I just got Wolverine the new model Vibram boots 6" and I gotta tell you, that is the most comfortable anti-fatigue work shoe I ever wore. Been doing a deck, backyard is uneven surface, up and down all day, and I don't feel them on... not to mention this boots slip proof, oil resistant, waterproof,insulated,shock proof, heat proof and the best part, they worth every penny. :thumbsup:


----------



## ohiohomedoctor (Dec 26, 2010)

go bengals!


----------



## TNTRenovate (Aug 19, 2010)

I was hesitant at first when looking at work boots and how expensive they could be. But your feet are very important. The design and quality of product is why they cost so much. It isn't like designed blue jeans where you are paying for a name tag. Red Wing puts our a product that will save your feet, legs, knees, back and body. Work boots are not something you simply throw on because you don't want to get you good shoes dirty.

You can pay $60-80 on a pair of work boots. They may even "last" a few years, but you will not be as happy or comfortable. Don't forget waterproofing and thermal insulating.
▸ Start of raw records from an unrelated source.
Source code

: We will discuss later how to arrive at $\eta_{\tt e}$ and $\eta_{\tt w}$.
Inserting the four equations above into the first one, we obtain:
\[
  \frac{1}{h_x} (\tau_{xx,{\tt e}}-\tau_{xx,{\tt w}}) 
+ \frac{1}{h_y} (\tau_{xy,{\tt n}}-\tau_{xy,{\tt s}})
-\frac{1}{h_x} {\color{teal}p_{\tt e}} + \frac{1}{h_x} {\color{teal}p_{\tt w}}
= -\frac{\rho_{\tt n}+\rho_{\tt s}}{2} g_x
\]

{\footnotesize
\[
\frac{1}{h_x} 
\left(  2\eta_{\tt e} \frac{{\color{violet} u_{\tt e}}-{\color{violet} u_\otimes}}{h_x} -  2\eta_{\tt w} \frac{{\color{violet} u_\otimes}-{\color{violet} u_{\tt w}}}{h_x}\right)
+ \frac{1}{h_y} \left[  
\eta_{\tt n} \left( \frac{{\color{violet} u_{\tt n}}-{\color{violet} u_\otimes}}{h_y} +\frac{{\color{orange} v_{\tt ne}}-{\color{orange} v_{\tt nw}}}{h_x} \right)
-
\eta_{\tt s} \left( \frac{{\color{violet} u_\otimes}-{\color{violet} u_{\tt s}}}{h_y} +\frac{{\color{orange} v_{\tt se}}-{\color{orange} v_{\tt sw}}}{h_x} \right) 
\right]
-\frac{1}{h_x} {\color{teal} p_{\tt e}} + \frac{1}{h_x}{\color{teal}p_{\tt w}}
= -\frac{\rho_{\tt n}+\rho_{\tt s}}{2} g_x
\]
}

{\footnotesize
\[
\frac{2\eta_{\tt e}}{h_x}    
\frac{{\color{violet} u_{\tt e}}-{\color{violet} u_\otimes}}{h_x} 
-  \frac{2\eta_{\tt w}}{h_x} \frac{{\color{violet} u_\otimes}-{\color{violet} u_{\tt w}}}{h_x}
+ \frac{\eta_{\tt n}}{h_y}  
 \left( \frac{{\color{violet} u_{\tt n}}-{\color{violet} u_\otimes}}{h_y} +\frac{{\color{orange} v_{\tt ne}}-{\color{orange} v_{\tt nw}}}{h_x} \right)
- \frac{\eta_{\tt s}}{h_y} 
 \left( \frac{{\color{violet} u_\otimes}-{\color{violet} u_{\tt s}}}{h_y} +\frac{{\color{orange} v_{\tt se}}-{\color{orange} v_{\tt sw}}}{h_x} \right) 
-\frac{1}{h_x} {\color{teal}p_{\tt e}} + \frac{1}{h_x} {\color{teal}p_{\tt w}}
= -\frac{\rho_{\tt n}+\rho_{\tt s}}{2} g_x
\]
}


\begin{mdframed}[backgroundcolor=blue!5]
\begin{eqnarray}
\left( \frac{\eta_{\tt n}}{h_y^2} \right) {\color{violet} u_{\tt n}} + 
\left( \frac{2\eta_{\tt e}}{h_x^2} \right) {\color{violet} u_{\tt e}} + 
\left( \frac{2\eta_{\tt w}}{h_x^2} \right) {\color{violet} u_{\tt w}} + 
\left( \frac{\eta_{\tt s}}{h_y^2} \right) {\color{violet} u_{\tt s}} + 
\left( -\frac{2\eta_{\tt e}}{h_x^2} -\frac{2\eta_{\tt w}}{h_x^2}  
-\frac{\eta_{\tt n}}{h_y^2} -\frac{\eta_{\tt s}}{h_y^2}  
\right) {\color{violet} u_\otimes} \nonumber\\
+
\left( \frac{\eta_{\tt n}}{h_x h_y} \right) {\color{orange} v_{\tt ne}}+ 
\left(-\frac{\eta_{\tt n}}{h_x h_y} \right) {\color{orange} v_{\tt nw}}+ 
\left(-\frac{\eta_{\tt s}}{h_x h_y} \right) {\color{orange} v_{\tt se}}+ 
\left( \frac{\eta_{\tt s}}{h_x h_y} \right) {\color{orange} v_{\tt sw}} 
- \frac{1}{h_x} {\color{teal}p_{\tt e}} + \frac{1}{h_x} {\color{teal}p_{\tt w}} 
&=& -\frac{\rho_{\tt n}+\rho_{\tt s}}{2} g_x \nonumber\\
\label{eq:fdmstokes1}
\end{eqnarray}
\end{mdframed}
I have had "waterproof" boots that I bought for under $100 and the were far from waterPROOF. The other day I had cement on them from pouring piers. I took the hose, sprayed them off up to the top laces and not a drop made it in my boots. This winter when everyone else's toes are falling off, mine will be nice and toasty!

As far as combat boots, it's not a bad way to go, however you have to remember comfort, posture and several other key factors are not the first thing on the military's mind. Plus most are not insulated and are vented to help dry out your feet when you are sloshing wet areas.


----------



## Jaws (Dec 20, 2010)

My old man wore his desert boots from the gulf war when he was framing for a while, if memory serves. Don't know if it was because they were comfortable or because of finances. I wore Redwings and Wolverines for years, both good. Good boots are worth a couple of bills. 
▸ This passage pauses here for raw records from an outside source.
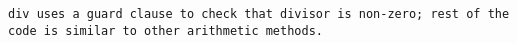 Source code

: \tt{div} uses a guard clause to check that divisor is non-zero;
rest of the code is similar to other arithmetic methods.
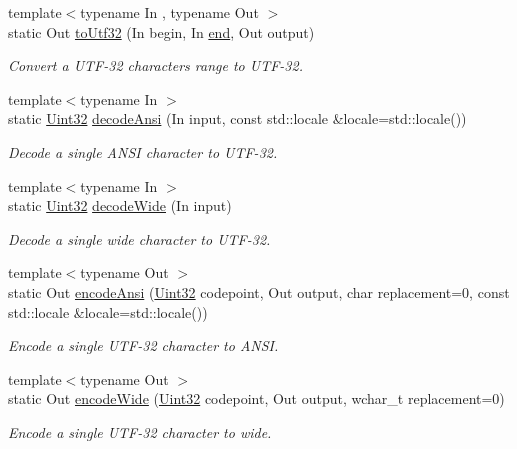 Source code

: \begin{DoxyCompactItemize}
{\footnotesize template$<$typename In , typename Out $>$ }\\static Out \hyperlink{classsf_1_1_utf_3_0132_01_4_abd7c1e80791c80c4d78257440de96140}{to\-Utf32} (In begin, In \hyperlink{gl3_8h_a432111147038972f06e049e18a837002}{end}, Out output)
\begin{DoxyCompactList}\small\item\em Convert a U\-T\-F-\/32 characters range to U\-T\-F-\/32. \end{DoxyCompactList}\item 
{\footnotesize template$<$typename In $>$ }\\static \hyperlink{namespacesf_aa746fb1ddef4410bddf198ebb27e727c}{Uint32} \hyperlink{classsf_1_1_utf_3_0132_01_4_a68346ea833f88267a7c739d4d96fb86f}{decode\-Ansi} (In input, const std\-::locale \&locale=std\-::locale())
\begin{DoxyCompactList}\small\item\em Decode a single A\-N\-S\-I character to U\-T\-F-\/32. \end{DoxyCompactList}\item 
{\footnotesize template$<$typename In $>$ }\\static \hyperlink{namespacesf_aa746fb1ddef4410bddf198ebb27e727c}{Uint32} \hyperlink{classsf_1_1_utf_3_0132_01_4_a043fe25f5f4dbc205e78e6f1d99840dc}{decode\-Wide} (In input)
\begin{DoxyCompactList}\small\item\em Decode a single wide character to U\-T\-F-\/32. \end{DoxyCompactList}\item 
{\footnotesize template$<$typename Out $>$ }\\static Out \hyperlink{classsf_1_1_utf_3_0132_01_4_af6590226a071076ca22d818573a16ded}{encode\-Ansi} (\hyperlink{namespacesf_aa746fb1ddef4410bddf198ebb27e727c}{Uint32} codepoint, Out output, char replacement=0, const std\-::locale \&locale=std\-::locale())
\begin{DoxyCompactList}\small\item\em Encode a single U\-T\-F-\/32 character to A\-N\-S\-I. \end{DoxyCompactList}\item 
{\footnotesize template$<$typename Out $>$ }\\static Out \hyperlink{classsf_1_1_utf_3_0132_01_4_a52e511e74ddc5df1bbf18f910193bc47}{encode\-Wide} (\hyperlink{namespacesf_aa746fb1ddef4410bddf198ebb27e727c}{Uint32} codepoint, Out output, wchar\-\_\-t replacement=0)
\begin{DoxyCompactList}\small\item\em Encode a single U\-T\-F-\/32 character to wide. \end{DoxyCompactList}\end{DoxyCompactItemize}


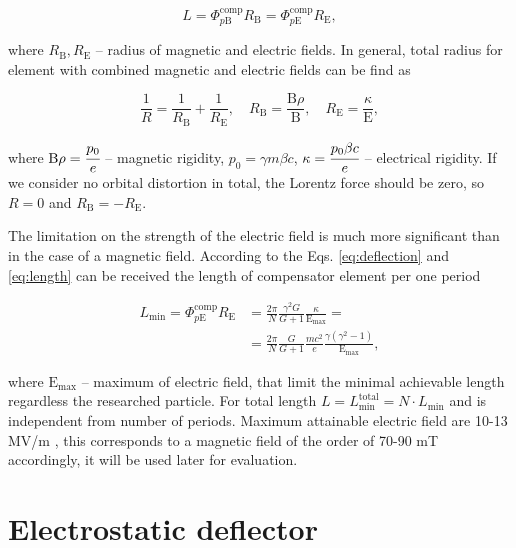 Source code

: \documentclass[a4paper,
               keeplastbox,   %
               ]{jacow}
\begin{document}
\begin{equation}
	L = \Phi_{p\mathrm{B}}^{\text{comp}}R_{\mathrm{B}} = \Phi_{p\mathrm{E}}^{\text{comp}}R_{\mathrm{E}},
	\label{eq:length}
\end{equation}

\noindent where $R_{\mathrm{B}}, R_{\mathrm{E}}$ -- radius of magnetic and electric fields. In general, total radius for element with combined magnetic and electric fields can be find as

\begin{equation}
	\frac{1}{R} = \frac{1}{R_{\mathrm{B}}}+\frac{1}{R_{\mathrm{E}}}, \quad R_{\mathrm{B}}=\frac{\mathrm{B}\rho}{\mathrm{B}}, \quad R_{\mathrm{E}}=\frac{\kappa}{\mathrm{E}},    
	\label{eq:total_radius}
\end{equation}

\noindent where $\mathrm{B}\rho = \cfrac{p_{0}}{e}$ -- magnetic rigidity, $p_{0} = \gamma m\beta c$, $\kappa = \cfrac{p_{0}\beta c}{e}$ -- electrical rigidity. If we consider no orbital distortion in total, the Lorentz force should be zero, so $R=0$ and $R_{\mathrm{B}} = -R_{\mathrm{E}}$.

The limitation on the strength of the electric field is much more significant than in the case of a magnetic field. According to the Eqs. \ref{eq:deflection} and \ref{eq:length} can be received the length of compensator element per one period

\begin{equation}
	\begin{aligned}
		L_{\text{min}} = \Phi_{p\mathrm{E}}^{\text{comp}}R_{\mathrm{E}} & = 
		\frac{2\pi}{N}\frac{\gamma^2 G}{G+1}\frac{\kappa}{\mathrm{E}_{\text{max}}} = \\
		& = \frac{2\pi}{N}\frac{G}{G+1}\frac{mc^2}{e}\frac{\gamma(\gamma^2-1)}{\mathrm{E}_{\text{max}}},
		\label{eq:length_min}
	\end{aligned}
\end{equation}

\noindent where $\mathrm{E}_{\text{max}}$ -- maximum of electric field, that limit the minimal achievable length regardless the researched particle. For total length $L=L_{\text{min}}^{\text{total}} = N\cdot L_{\text{min}}$ and is independent from number of periods. Maximum attainable electric field are 10-13 MV/m \cite{wien}, this corresponds to a magnetic field of the order of 70-90 mT accordingly, it will be used later for evaluation.

\section{Electrostatic deflector}
\end{document}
I wear Ariat cowboy work boots. They are made to be worn by people working on hard slabs all day, they look good and are durable. I just wore a pair fighting a big wild fire and the fire ruined the leather but didn't burn the soles. Went up a couple of points when my buddy's were changing boots out because the soles melted and mine lasted all 5 days.


----------



## TNTRenovate (Aug 19, 2010)

2nd what Jaw said. Wolverines were the last ones I owned. Had them for years. They (the model that I had) couldn't be resoled so they went in the garbage. I made sure that when I bought a new pair I got some that could be resoled.


----------



## WilsonRMDL (Sep 4, 2007)

Red wings are expensive but last much longer in my experience than cheaper boots such as timberlands. I have two pairs of red wings and don't plan on ever buying a different brand. Plus they're made in the USA


----------



## darr1 (May 25, 2010)

i bought a pair of dewalts about 6 weeks back they are already falling to pieces never again


----------



## woorki (Oct 12, 2011)

TNTSERVICES said:


> As far as combat boots, it's not a bad way to go, however you have to remember comfort, posture and several other key factors are not the first thing on the military's mind. Plus most are not insulated and are vented to help dry out your feet when you are sloshing wet areas.


Yeah, I'm thinking of getting a pair of Altbergs shipped to me from Amazon UK. I don't need insulation though since I'm here in Hawai'i.


----------



## TNTRenovate (Aug 19, 2010)

woorki said:


> Yeah, I'm thinking of getting a pair of Altbergs shipped to me from Amazon UK. I don't need insulation though since I'm here in Hawai'i.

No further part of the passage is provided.